Tom James’s recovery from a back injury just in time for the last World Cup regatta of the season, in Poznan, Poland, this weekend will finally give Jurgen Grobler, the head coach, a chance to test the competitive mettle of the crew he originally selected two months ago. His lineup of James, Steve Williams, Peter Reed and Andy Hodge have not yet raced competitively and the opening heat of the Olympic regatta is just 55 days away.
To add to the puzzle, the four rowed superbly in the opening regatta of the summer, in Munich, with Tom Lucy a late substitute for James, while a second reshuffled four, with James and Hodge injured, could manage only eighth place in the second World Cup regatta in Lucerne two weeks ago. It was the first time in 16 years that the British four had failed to reach the final of a major regatta, which was hardly the statistic they craved with Beijing so close. Back to square one.
If the strain is beginning to tell on Grobler, he is masking it rather well. In the bright sunshine of a routine morning at the squad’s base in Caversham last week, he was not just putting a brave face on the tale of the two Toms, he was bristling with ambition and defiance. Though secondary to the cause of his team, his own personal record is also under threat. Not since 1972 has he failed to coach an athlete or crew to Olympic gold.
“For the first time since I’ve been here in the UK, we are going to a Games without Matthew [Pinsent],” he says. “Okay, we are a little bit the underdogs, but that’s not so bad. We are going to Beijing with high expectations. The British four does not win a silver medal, it only loses a gold.”
The overwhelming superiority of the British four through the Olympic cycle has largely masked the absence of Pinsent, the four-time gold medallist. Defeat in the last world championships brought a bout of introspection and a change in personnel, with James being brought in to replace Alex Partridge for the new season. The problems since then have been all too familiar: reminiscent of 1992, when Steve Redgrave suffered from colitis in the lead-up to Barcelona; of 2000, when Tim Foster and Ed Coode were fighting for the fourth seat in Sydney; and of 204, when before Athens, Coode was a late substitute for the injured Partridge.
Each time, Grobler had the reassuring presence of Pinsent to bolster his confidence. So who will be his Pinsent this time?
“The stroke man is key,” he says without hesitation, which means Andy Hodge “He’s very experienced now, physically very strong, he has already a lot of what Steve and Matthew had, that glint in his eye and the instinct. He isn’t a copy of Steve or Matt, but there are a lot of parallels in his performance and his approach to training and racing.

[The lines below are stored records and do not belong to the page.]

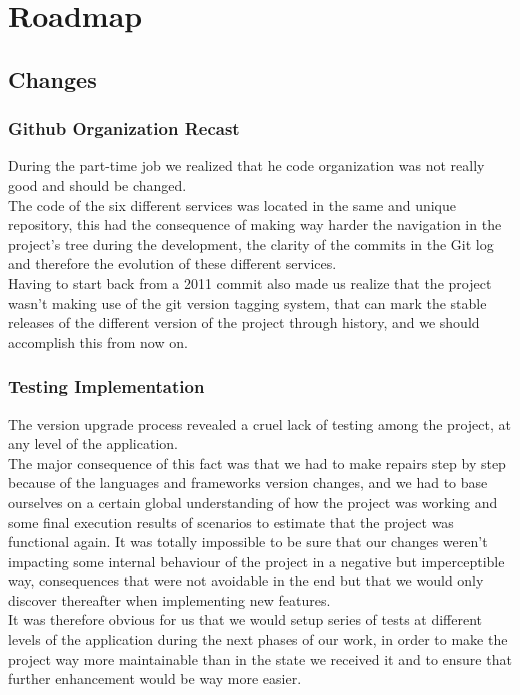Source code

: \documentclass{eplmastersthesis}
\begin{document}
    \section{Roadmap}

      \subsection{Changes}

        \subsubsection{Github Organization Recast}

          During the part-time job we realized that he code organization
          was not really good and should be changed.\\
          The code of the six different services was located in the same and
          unique repository, this had the consequence of making way harder
          the navigation in the project's tree during the development, the
          clarity of the commits in the Git log and therefore the evolution
          of these different services.\\

          Having to start back from a 2011 commit also made us realize that the
          project wasn't making use of the git version tagging system, that
          can mark the stable releases of the different version of the project
          through history, and we should accomplish this from now on.

        \subsubsection{Testing Implementation}

          The version upgrade process revealed a cruel lack of testing among
          the project, at any level of the application.\\
          The major consequence of this fact was that we had to make repairs
          step by step because of the languages and frameworks version changes,
          and we had to base ourselves on a certain global understanding of how
          the project was working and some final execution results of scenarios
          to estimate that the project was functional again. It was totally
          impossible to be sure that our changes weren't impacting some internal
          behaviour of the project in a negative but imperceptible way,
          consequences that were not avoidable in the end but that we would
          only discover thereafter when implementing new features.\\
          It was therefore obvious for us that we would setup series of tests
          at different levels of the application during the next phases of our
          work, in order to make the project way more maintainable than in the
          state we received it and to ensure that further enhancement would
          be way more easier.
\end{document}
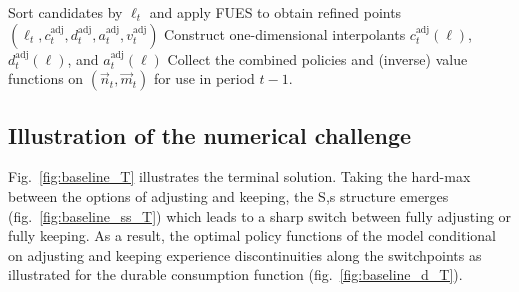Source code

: \begin{algorithm}[htbp]
{{	}
}
Sort candidates by $\ell_t$ and apply FUES to obtain refined points $(\ell_t,c_t^{\mathrm{adj}},d_t^{\mathrm{adj}},a_t^{\mathrm{adj}},v_t^{\mathrm{adj}})$\;
Construct one-dimensional interpolants $c_t^{\mathrm{adj}}(\ell)$, $d_t^{\mathrm{adj}}(\ell)$, and $a_t^{\mathrm{adj}}(\ell)$\;
\BlankLine
{}
Collect the combined policies and (inverse) value functions on $(\vec{n}_t,\vec{m}_t)$ for use in period $t-1$.\;
\end{algorithm}

\subsection{Illustration of the numerical challenge}

Fig.~\ref{fig:baseline_T} illustrates the terminal solution. Taking the hard-max between the options of adjusting and keeping, the S,s structure emerges (fig.~\ref{fig:baseline_ss_T}) which leads to a sharp switch between fully adjusting or fully keeping. As a result, the optimal policy functions of the model conditional on adjusting and keeping experience discontinuities along the switchpoints as illustrated for the durable consumption function (fig.~\ref{fig:baseline_d_T}).

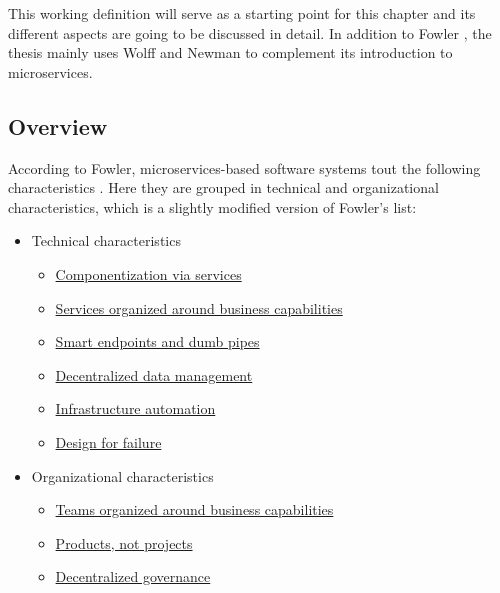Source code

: This working definition will serve as a starting point for this chapter and its different aspects are going to be discussed in detail.
In addition to Fowler \cite{Fowler2014}, the thesis mainly uses Wolff and Newman \cite{Wolff2016, Newman2015} to complement its introduction to microservices.

\subsection{Overview}
%
%
\label{background:characteristics}
According to Fowler, microservices-based software systems tout the following characteristics  \cite{Fowler2014}. 
Here they are grouped in technical and organizational characteristics, which is a slightly modified version of Fowler's list:
\begin{itemize}
	\item Technical characteristics
	\begin{itemize}
		\item \hyperref[bac:ComponentizationViaServices]{Componentization via services}
		\item \hyperref[bac:businessCapability]{Services organized around business capabilities}
		\item \hyperref[bac:endpoints]{Smart endpoints and dumb pipes}
		\item \hyperref[bac:decentralizedDataManagement]{Decentralized data management}
		\item \hyperref[bac:infraAutomation]{Infrastructure automation}
		\item \hyperref[bac:DesignForFailure]{Design for failure}
	\end{itemize}
	\item Organizational characteristics
	\begin{itemize}
		\item \hyperref[bac:teamsBusinessCapabilities]{Teams organized around business capabilities}
		\item \hyperref[bac:productsNotProjects]{Products, not projects}
		\item \hyperref[bac:decentralizedGovernance]{Decentralized governance}
	\end{itemize}
\end{itemize}

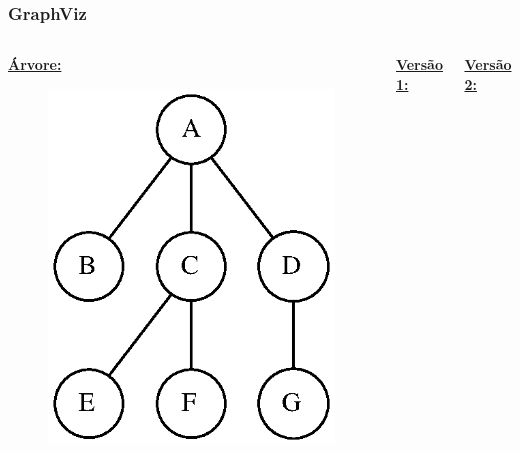 \documentclass[aspectratio=169]{beamer}
\begin{document}
\begin{frame}[fragile]\frametitle{GraphViz}
\begin{columns}[T]
\begin{column}{0.3\linewidth}
\textbf{\underline{Árvore:}}\\
\begin{figure}[h]
	\centering
	\includegraphics[height=0.4\paperheight]{imagens/arvore_a.eps}
\end{figure}
\end{column}
\begin{column}{0.35\linewidth}
\textbf{\underline{Versão 1:}}\\

\end{column}
\begin{column}{0.35\linewidth}
\textbf{\underline{Versão 2:}}\\

\end{column}
\end{columns}
\end{frame}

\end{document}
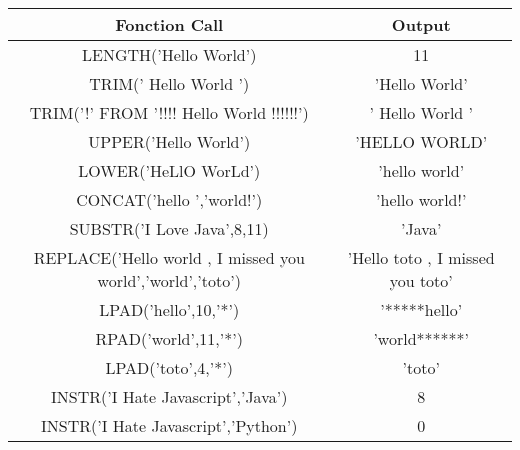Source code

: \vspace{0.25cm}
\begin{center}
    
\renewcommand{\arraystretch}{1.5}
    \begin{tabular}{|c|c|}
        \hline
        Fonction Call & Output\\
        \hline
        LENGTH('Hello World') & 11 \\
        \hline
        TRIM('   Hello  World   ') & 'Hello  World'\\
        \hline
        TRIM('!' FROM '!!!! Hello  World  !!!!!!') & ' Hello  World  ' \\
        \hline
        UPPER('Hello World') &  'HELLO WORLD'\\
        \hline
        LOWER('HeLlO WorLd') & 'hello world'\\
        \hline
        CONCAT('hello ','world!') & 'hello world!'\\
        \hline
        SUBSTR('I Love Java',8,11) & 'Java'\\
        \hline
        REPLACE('Hello world , I missed you world','world','toto') & 'Hello toto , I missed you toto'\\
        \hline
        LPAD('hello',10,'*') & '*****hello'\\
        \hline
        RPAD('world',11,'*') & 'world******' \\
        \hline
        LPAD('toto',4,'*') & 'toto'\\
        \hline
        INSTR('I Hate Javascript','Java') & 8\\
        \hline
        INSTR('I Hate Javascript','Python') & 0\\
        \hline 
   \end{tabular}

\end{center}


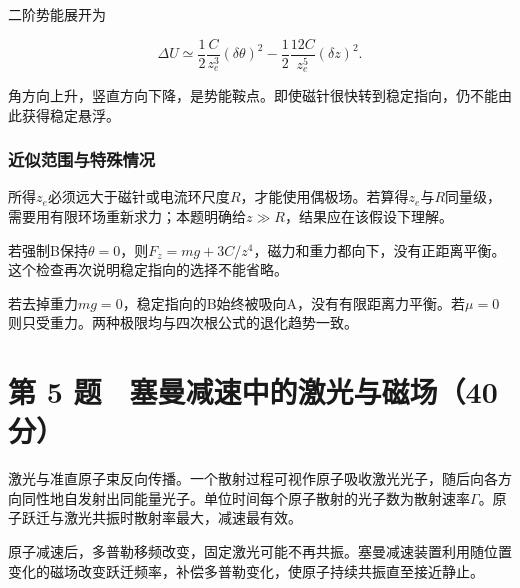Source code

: \documentclass[12pt,a4paper,fontset=fandol]{ctexart}
\begin{document}
二阶势能展开为

\[
\Delta U\simeq
\frac12\frac C{z_e^3}(\delta\theta)^2
-\frac12\frac{12C}{z_e^5}(\delta z)^2.
\]

角方向上升，竖直方向下降，是势能鞍点。即使磁针很快转到稳定指向，仍不能由此获得稳定悬浮。

\subsubsection{近似范围与特殊情况}\label{ux8fd1ux4f3cux8303ux56f4ux4e0eux7279ux6b8aux60c5ux51b5}

所得\(z_e\)必须远大于磁针或电流环尺度\(R\)，才能使用偶极场。若算得\(z_e\)与\(R\)同量级，需要用有限环场重新求力；本题明确给\(z\gg R\)，结果应在该假设下理解。

若强制B保持\(\theta=0\)，则\(F_z=mg+3C/z^4\)，磁力和重力都向下，没有正距离平衡。这个检查再次说明稳定指向的选择不能省略。

若去掉重力\(m g=0\)，稳定指向的B始终被吸向A，没有有限距离力平衡。若\(\mu=0\)则只受重力。两种极限均与四次根公式的退化趋势一致。

\clearpage

\section{第 5
题　塞曼减速中的激光与磁场（40分）}\label{ux7b2c-5-ux9898-ux585eux66fcux51cfux901fux4e2dux7684ux6fc0ux5149ux4e0eux78c1ux573a40ux5206}

激光与准直原子束反向传播。一个散射过程可视作原子吸收激光光子，随后向各方向同性地自发射出同能量光子。单位时间每个原子散射的光子数为散射速率\(\Gamma\)。原子跃迁与激光共振时散射率最大，减速最有效。

原子减速后，多普勒移频改变，固定激光可能不再共振。塞曼减速装置利用随位置变化的磁场改变跃迁频率，补偿多普勒变化，使原子持续共振直至接近静止。

\begin{center}
\begin{minipage}{\linewidth}
\centering\begingroup{}
\ifdim\wd\diagrambox>.88\linewidth
\sbox{\diagrambox}{\resizebox{.88\linewidth}{!}{\usebox{\diagrambox}}}\fi
\ifdim\ht\diagrambox>.38\textheight
\resizebox{!}{.38\textheight}{\usebox{\diagrambox}}
\else\usebox{\diagrambox}\fi
\par{}\endgroup\end{minipage}\end{center}
\end{document}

“It’s nothing against the others, he cannot do it on his own, but he’s the key guy. He can make the difference.”
As Grobler has spent four years distancing this four from the past, he clearly feels that the time is right for the 29-year-old to take on the mantle once worn by Redgrave and Pinsent. There is no time to lose. “We’ve got to put everything on the line,” Grobler says. “We’ve got to get the next 50 days absolutely right, every session. They know that, Andy knows that. Dedication, lifestyle; this chance comes only once in every four years and for some people only once. You can’t buy a gold.”
It is Lucy’s youth and raw power against the experience and technical skill of James for the final seat, yet unless injury strikes again or the four perform poorly in Poland, it is probable that the original lineup will stay the same for China. Grobler will not commit himself on the selection sheet until he knows that the latter Tom is fully race fit. The bonus is that Lucy, a former world junior champion in the coxless four and a bronze medallist in the senior eight at the last world championships, has shown himself to be a formidable competitor, rising almost effortlessly from the junior to senior ranks and proving an inspired substitute for James in Munich, where the four produced their most impressive row for almost a year.

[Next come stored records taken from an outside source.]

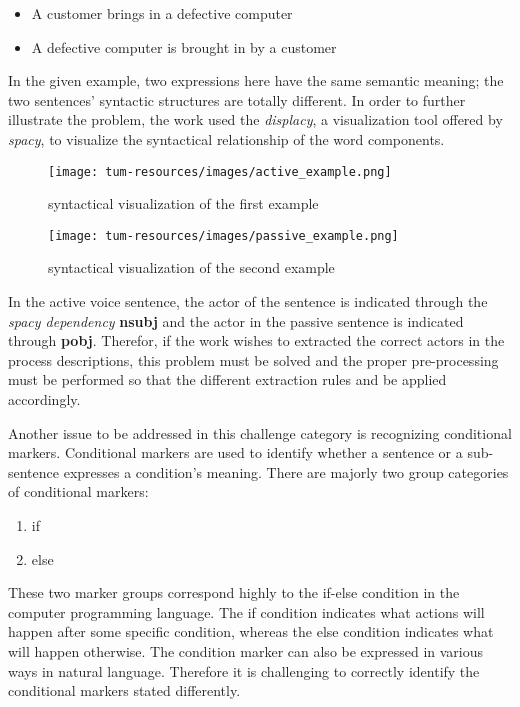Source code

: \begin{itemize}
	\item A customer brings in a defective computer
	\item A defective computer is brought in by a customer
\end{itemize}


In the given example, two expressions here have the same semantic meaning; the two sentences' syntactic structures are totally different. In order to further illustrate the problem, the work used the \textit{displacy}, a visualization tool offered by \textit{spacy}, to visualize the syntactical relationship of the word components.

\begin{figure}[h]
    \centering
    \caption{syntactical visualization of the first example}
    \texttt{[image: tum-resources/images/active\_example.png]}
\end{figure}
\begin{figure}[h]
    \centering
    \caption{syntactical visualization of the second example}
    \texttt{[image: tum-resources/images/passive\_example.png]}
\end{figure}
In the active voice sentence, the actor of the sentence is indicated through the \textit{spacy dependency} \textbf{nsubj} and the actor in the passive sentence is indicated through \textbf{pobj}. Therefor, if the work wishes to extracted the correct actors in the process descriptions, this problem must be solved and the proper pre-processing must be performed so that the different extraction rules and be applied accordingly.  

Another issue to be addressed in this challenge category is recognizing conditional markers. Conditional markers are used to identify whether a sentence or a sub-sentence expresses a condition's meaning. There are majorly two group categories of conditional markers: 

\begin{enumerate}
	\item if
	\item else
\end{enumerate}

These two marker groups correspond highly to the if-else condition in the computer programming language. The if condition indicates what actions will happen after some specific condition, whereas the else condition indicates what will happen otherwise. The condition marker can also be expressed in various ways in natural language. Therefore it is challenging to correctly identify the conditional markers stated differently. 

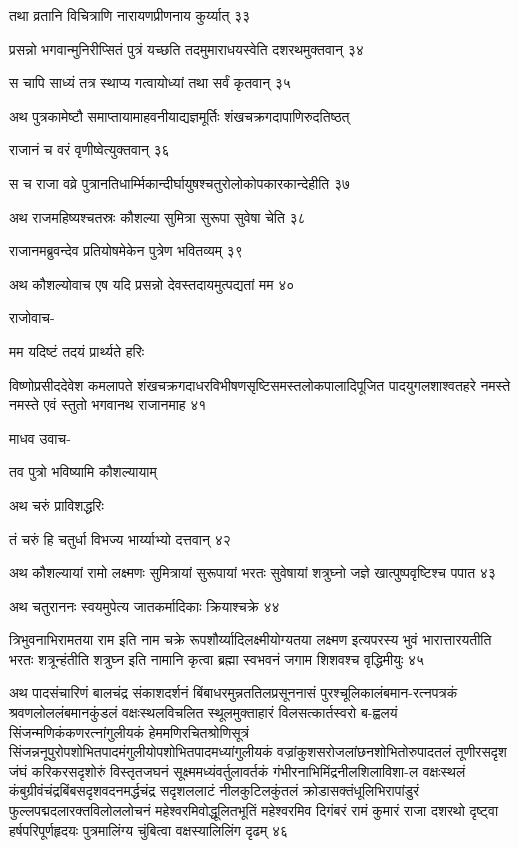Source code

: तथा व्रतानि विचित्राणि नारायणप्रीणनाय कुर्य्यात् ३३

प्रसन्नो भगवान्मुनिरीप्सितं पुत्रं यच्छति तदमुमाराधयस्वेति दशरथमुक्तवान् ३४

स चापि साध्यं तत्र स्थाप्य गत्वायोध्यां तथा सर्वं कृतवान् ३५

अथ पुत्रकामेष्टौ समाप्तायामाहवनीयाद्यज्ञमूर्तिः शंखचक्रगदापाणिरुदतिष्ठत्

राजानं च वरं वृणीष्वेत्युक्तवान् ३६

स च राजा वव्रे पुत्रानतिधार्म्मिकान्दीर्घायुषश्चतुरोलोकोपकारकान्देहीति ३७

अथ राजमहिष्यश्चतस्रः कौशल्या सुमित्रा सुरूपा सुवेषा चेति ३८

राजानमब्रुवन्देव प्रतियोषमेकेन पुत्रेण भवितव्यम् ३९

अथ कौशल्योवाच एष यदि प्रसन्नो देवस्तदायमुत्पद्यतां मम ४०

राजोवाच-

मम यदिष्टं तदयं प्रार्थ्यते हरिः

विष्णोप्रसीददेवेश कमलापते शंखचक्रगदाधरविभीषणसृष्टिसमस्तलोकपालादिपूजित पादयुगलशाश्वतहरे
नमस्ते नमस्ते एवं स्तुतो भगवानथ राजानमाह ४१

माधव उवाच-

तव पुत्रो भविष्यामि कौशल्यायाम्

अथ चरुं प्राविशद्धरिः

तं चरुं हि चतुर्धा विभज्य भार्य्याभ्यो दत्तवान् ४२

अथ कौशल्यायां रामो लक्ष्मणः सुमित्रायां सुरूपायां भरतः सुवेषायां शत्रुघ्नो जज्ञे
खात्पुष्पवृष्टिश्च पपात ४३

अथ चतुराननः स्वयमुपेत्य जातकर्मादिकाः क्रियाश्चक्रे ४४

त्रिभुवनाभिरामतया राम इति नाम चक्रे रूपशौर्य्यादिलक्ष्मीयोग्यतया लक्ष्मण इत्यपरस्य भुवं
भारात्तारयतीति भरतः शत्रून्हंतीति शत्रुघ्न इति नामानि कृत्वा ब्रह्मा स्वभवनं जगाम
शिशवश्च वृद्धिमीयुः ४५

अथ पादसंचारिणं बालचंद्र संकाशदर्शनं बिंबाधरमुन्नततिलप्रसूननासं पुरश्चूलिकालंबमान-रत्नपत्रकं
श्रवणलोललंबमानकुंडलं वक्षःस्थलविचलित स्थूलमुक्ताहारं विलसत्कार्तस्वरो ब-ह्वलयं
सिंजन्मणिकंकणरत्नांगुलीयकं हेममणिरचितश्रोणिसूत्रं
सिंजन्ननूपुरोपशोभितपादमंगुलीयोपशोभितपादमध्यांगुलीयकं वज्रांकुशसरोजलांछनशोभितोरुपादतलं
तूणीरसदृश जंघं करिकरसदृशोरुं विस्तृतजघनं सूक्ष्ममध्यंवर्तुलावर्तकं
गंभीरनाभिमिंद्रनीलशिलाविशा-ल वक्षःस्थलं कंबुग्रीवंचंद्रबिंबसदृशवदनमर्द्धचंद्र सदृशललाटं
नीलकुटिलकुंतलं क्रोडासक्तंधूलिभिरापांडुरं फुल्लपद्मदलारक्तविलोललोचनं महेश्वरमिवोद्धूलितभूतिं
महेश्वरमिव दिगंबरं रामं कुमारं राजा दशरथो दृष्ट्वा हर्षपरिपूर्णहृदयः पुत्रमालिंग्य चुंबित्वा
वक्षस्यालिलिंग दृढम् ४६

“It was outstanding, a bit scary,” says Grobler. Originally selected to row the pair, Lucy has been elevated to the eight, which still has time to develop, like the Sydney eight, into a gold medal-winning crew.
These are still testing times for Grobler, whose decision to compete in Lucerne with only half of the selected crew of the coxless four was open to criticism. In hindsight, the defeat was not only unnecessary, but potentially ruinous. The margins are already slender and the Camelot-sponsored four cannot afford any more mishaps in Poland. “It’s like a good cook, you know all the ingredients, but how much you put in is down to instinct,” says Grobler.
The concern is that the four, whichever Tom takes the final seat, will arrive on the start line in Beijing looking distinctly undercooked.
The paradox in all this is that this British squad, men and women, scullers, sweep and lightweights, is the strongest assembled for any Olympic Games. Medals could come from almost any one of the 11 crews qualified to compete. Grobler, though, is not much taken with the idea that the quantity of medals might be some compensation for quality. “British rowing has to put some gold on the table,” he mutters. “No question.”